• EXERCISE BRIEF:
Copy out each line of the data that includes the string "same".

Source texts of formatted documents:
━━━━━━━━━━━━━━━━━━━━━━━━━━━━━━

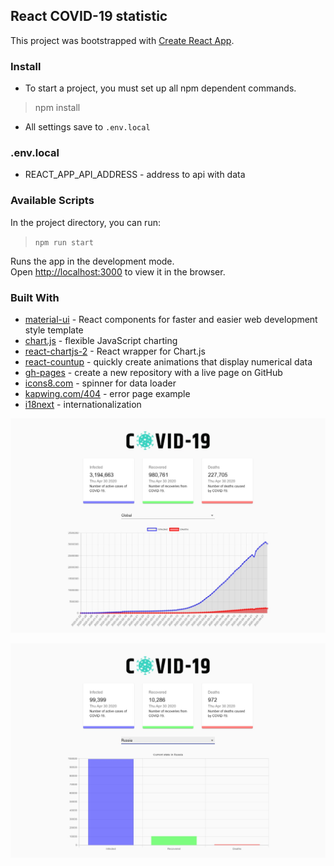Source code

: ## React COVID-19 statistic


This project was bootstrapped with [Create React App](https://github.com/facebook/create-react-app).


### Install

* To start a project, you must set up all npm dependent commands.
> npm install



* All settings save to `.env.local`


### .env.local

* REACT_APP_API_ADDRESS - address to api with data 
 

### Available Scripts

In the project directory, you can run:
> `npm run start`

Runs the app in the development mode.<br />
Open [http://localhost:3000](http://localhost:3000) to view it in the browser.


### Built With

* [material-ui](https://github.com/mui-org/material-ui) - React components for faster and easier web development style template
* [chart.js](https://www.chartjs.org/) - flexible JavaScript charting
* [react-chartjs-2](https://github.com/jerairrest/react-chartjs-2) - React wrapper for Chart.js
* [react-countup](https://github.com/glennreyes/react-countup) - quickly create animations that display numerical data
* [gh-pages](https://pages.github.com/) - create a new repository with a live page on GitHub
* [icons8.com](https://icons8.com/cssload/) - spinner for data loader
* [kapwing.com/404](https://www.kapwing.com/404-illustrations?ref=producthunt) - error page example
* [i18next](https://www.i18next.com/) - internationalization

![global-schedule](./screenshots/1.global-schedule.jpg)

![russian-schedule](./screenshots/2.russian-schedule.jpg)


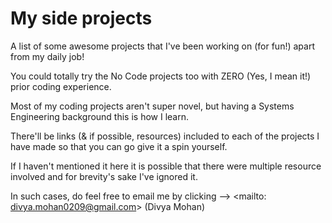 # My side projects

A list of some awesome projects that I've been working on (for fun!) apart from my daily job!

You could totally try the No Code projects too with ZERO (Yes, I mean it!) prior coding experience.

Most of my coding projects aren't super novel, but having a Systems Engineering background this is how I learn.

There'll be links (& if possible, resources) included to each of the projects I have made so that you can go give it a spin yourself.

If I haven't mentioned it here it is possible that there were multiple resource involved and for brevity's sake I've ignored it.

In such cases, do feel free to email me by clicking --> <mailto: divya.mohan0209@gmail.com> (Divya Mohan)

━━━━━━━━━━━━━━━━━━━━━━━━━━━━━━

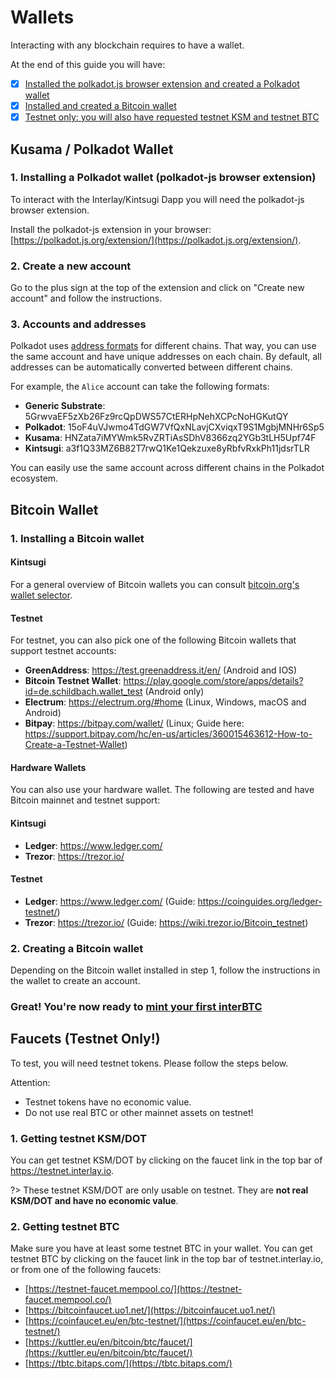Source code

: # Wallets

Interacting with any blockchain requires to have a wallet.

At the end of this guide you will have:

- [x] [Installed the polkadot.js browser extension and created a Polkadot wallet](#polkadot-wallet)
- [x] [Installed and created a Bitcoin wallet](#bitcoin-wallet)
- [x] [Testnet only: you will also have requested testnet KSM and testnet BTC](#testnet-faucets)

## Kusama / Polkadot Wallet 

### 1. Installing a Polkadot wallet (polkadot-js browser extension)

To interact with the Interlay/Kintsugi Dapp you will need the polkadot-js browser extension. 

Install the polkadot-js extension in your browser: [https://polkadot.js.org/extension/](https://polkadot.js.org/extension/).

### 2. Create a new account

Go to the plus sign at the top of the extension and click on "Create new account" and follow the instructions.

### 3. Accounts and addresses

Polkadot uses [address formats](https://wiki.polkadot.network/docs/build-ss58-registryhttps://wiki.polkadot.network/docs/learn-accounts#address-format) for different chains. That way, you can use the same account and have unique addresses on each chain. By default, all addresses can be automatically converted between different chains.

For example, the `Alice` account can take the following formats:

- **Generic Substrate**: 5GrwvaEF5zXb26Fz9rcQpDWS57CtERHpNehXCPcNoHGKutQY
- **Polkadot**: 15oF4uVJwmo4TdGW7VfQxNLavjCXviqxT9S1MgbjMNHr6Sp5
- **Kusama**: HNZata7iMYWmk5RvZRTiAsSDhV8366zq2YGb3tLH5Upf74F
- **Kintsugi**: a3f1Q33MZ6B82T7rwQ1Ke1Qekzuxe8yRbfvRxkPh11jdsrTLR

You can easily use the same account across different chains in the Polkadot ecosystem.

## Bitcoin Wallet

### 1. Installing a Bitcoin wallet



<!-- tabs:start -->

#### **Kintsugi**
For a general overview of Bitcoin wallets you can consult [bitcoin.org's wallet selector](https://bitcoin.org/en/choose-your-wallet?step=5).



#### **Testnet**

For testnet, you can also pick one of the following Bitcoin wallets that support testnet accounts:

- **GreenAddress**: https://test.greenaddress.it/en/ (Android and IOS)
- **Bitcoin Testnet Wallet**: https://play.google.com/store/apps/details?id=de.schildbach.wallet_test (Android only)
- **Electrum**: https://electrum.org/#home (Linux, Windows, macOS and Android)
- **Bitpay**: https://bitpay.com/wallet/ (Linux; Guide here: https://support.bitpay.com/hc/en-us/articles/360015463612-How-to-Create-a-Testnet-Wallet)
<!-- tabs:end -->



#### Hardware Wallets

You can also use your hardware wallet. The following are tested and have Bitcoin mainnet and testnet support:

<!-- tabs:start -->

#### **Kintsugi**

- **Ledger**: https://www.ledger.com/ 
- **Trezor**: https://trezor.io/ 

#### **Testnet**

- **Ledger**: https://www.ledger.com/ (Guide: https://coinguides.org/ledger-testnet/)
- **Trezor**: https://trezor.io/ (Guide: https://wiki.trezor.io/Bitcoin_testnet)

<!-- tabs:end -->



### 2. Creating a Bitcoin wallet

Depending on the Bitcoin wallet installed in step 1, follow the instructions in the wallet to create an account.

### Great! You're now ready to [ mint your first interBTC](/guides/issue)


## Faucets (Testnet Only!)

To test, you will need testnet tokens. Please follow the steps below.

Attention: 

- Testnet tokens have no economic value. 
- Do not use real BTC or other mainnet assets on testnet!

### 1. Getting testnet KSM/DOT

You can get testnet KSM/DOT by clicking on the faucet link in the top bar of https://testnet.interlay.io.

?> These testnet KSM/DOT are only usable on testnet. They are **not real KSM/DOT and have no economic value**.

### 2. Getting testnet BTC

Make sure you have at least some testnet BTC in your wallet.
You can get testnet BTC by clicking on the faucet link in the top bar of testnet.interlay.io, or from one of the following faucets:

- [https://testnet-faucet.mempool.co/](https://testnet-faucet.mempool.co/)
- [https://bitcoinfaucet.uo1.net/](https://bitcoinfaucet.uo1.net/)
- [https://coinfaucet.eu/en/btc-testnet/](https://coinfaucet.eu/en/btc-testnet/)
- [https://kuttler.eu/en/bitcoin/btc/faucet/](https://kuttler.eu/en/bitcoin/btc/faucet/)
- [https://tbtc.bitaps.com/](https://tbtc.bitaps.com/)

━━━━━━━━━━━━━━━━━━━━━━━━━━━━━━

• PROBLEM SOLUTION:
Polkadot uses [address formats](https://wiki.polkadot.network/docs/build-ss58-registryhttps://wiki.polkadot.network/docs/learn-accounts#address-format) for different chains. That way, you can use the same account and have unique addresses on each chain. By default, all addresses can be automatically converted between different chains.
You can easily use the same account across different chains in the Polkadot ecosystem.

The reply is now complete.